English: The Sultan of Perak, Sultan Azlan Shah and the Raja Muda, Raja Nazrin Shah at an investiture ceremony (Photo credit: Wikipedia)

Rather interesting! All the while I have the impression that in a truly independent country with  a structural system the popular thinking is that the PRESS has been wisely mentioned as the fourth estate after the EXECUTIVE, the LEGISLATURE and the JUDICIARY. However, His highness Raja Nazrin Shah “mentioned otherwise, placing the MONARCHY. For more read His Highness below as quoted by Blogger Outsyed the Box of 11 june 2012. What I can say is the Press Theory on good governance  looks obsolete. Mass Communications sudents and practitioners will have to be satisfied with the new press theory and place the PRESS has been moved one step downward to fifth place. Or you yourself can rearrange the Press theory anywhere you like. As it stands today And the PRESS is now the fifth estate! 
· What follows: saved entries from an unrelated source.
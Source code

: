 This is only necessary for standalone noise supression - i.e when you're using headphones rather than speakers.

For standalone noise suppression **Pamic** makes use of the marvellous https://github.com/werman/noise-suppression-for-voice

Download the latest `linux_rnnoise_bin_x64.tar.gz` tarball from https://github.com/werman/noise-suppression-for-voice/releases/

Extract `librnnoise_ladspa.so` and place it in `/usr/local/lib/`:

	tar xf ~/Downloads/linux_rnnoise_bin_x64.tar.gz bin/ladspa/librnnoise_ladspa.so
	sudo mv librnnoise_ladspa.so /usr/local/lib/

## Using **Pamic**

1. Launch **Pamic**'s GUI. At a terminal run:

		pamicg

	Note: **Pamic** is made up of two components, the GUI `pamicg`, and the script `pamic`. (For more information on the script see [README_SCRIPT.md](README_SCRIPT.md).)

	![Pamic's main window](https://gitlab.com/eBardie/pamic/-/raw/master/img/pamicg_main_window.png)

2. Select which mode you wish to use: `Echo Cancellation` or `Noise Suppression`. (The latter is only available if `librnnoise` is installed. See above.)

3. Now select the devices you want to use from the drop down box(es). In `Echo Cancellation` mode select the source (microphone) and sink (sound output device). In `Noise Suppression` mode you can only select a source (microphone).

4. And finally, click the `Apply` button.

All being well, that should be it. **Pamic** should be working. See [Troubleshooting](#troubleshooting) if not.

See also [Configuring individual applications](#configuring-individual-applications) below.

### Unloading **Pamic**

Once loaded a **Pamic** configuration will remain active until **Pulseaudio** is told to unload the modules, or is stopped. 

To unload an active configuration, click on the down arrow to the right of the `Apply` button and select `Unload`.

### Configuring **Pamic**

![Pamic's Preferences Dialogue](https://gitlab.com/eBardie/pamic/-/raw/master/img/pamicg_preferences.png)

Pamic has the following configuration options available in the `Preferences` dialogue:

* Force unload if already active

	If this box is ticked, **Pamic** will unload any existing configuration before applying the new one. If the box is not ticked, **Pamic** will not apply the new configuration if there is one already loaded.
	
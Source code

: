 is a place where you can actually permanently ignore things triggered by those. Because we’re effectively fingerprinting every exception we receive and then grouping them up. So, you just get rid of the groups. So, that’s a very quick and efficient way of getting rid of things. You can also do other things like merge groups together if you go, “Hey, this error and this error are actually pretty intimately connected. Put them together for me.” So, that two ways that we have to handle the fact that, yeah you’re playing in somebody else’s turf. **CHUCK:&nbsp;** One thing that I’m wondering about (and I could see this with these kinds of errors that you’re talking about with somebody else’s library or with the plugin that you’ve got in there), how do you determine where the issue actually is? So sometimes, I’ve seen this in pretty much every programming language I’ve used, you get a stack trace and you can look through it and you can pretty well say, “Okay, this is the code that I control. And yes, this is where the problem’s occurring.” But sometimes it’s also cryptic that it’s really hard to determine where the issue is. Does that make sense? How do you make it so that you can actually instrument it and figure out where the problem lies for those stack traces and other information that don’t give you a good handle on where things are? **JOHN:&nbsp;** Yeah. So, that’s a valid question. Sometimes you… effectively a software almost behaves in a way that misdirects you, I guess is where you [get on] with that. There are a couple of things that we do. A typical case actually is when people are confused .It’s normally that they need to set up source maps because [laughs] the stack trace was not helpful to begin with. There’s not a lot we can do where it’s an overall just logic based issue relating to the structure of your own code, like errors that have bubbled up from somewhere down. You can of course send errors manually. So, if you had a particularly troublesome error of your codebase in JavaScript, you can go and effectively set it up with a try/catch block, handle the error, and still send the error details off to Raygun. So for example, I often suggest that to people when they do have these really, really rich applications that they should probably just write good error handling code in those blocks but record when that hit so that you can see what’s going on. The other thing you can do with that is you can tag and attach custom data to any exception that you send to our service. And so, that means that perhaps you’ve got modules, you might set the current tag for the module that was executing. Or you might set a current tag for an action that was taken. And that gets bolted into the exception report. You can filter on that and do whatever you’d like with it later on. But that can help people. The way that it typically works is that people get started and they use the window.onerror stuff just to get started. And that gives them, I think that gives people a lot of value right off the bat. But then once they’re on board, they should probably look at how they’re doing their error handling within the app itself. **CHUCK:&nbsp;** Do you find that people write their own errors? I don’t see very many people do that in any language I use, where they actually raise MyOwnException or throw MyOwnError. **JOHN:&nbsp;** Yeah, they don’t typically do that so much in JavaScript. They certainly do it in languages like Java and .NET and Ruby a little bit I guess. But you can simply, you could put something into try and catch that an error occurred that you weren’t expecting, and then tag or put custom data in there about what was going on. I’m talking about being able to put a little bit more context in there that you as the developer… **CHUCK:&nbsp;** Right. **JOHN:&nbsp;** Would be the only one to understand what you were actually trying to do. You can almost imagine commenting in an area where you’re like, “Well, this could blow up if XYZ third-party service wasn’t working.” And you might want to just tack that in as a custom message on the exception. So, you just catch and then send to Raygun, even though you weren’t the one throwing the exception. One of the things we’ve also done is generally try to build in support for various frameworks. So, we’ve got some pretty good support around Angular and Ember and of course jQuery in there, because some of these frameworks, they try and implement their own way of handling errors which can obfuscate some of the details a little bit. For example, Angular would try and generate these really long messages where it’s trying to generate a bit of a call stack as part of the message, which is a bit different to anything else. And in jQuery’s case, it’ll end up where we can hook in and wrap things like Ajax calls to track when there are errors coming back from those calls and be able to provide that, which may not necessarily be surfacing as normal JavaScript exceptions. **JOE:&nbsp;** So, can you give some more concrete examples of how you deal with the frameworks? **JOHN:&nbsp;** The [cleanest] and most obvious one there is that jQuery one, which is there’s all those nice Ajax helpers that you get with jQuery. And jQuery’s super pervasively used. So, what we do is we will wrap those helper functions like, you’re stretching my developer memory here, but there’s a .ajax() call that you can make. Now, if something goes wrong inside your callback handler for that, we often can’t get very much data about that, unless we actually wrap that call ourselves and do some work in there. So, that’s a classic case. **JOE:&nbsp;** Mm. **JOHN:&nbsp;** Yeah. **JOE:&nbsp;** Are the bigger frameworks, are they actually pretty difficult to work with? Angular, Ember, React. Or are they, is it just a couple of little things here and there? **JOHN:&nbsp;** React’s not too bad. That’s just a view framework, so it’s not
Outsyed the box 11 jun 2012 Of Boundaries And Relevance

 This morning I attended a lecture hosted by the Razak School of Government (RSOG). This is the annual Razak Lecture Series that is held by the RSOG, whose CEO is Dr Hamidin Abdul Hamid – a down to earth guy with both feet on the ground. (See picture).

 Today’s guest speaker was His Highness Raja Dr Nazrin Shah, the Crown Prince of Perak. I am trying to Blog this while it is still fresh in my mind. Raja Nazrin mentioned some useful statistics about governance and governing from around the world.

 I feel that we really have to benchmark ourselves against the best in the world. We simply cannot compare ourselves to Third World countries anymore. We have to gauge and monitor ourselves against the best practises in the world for anything and everything.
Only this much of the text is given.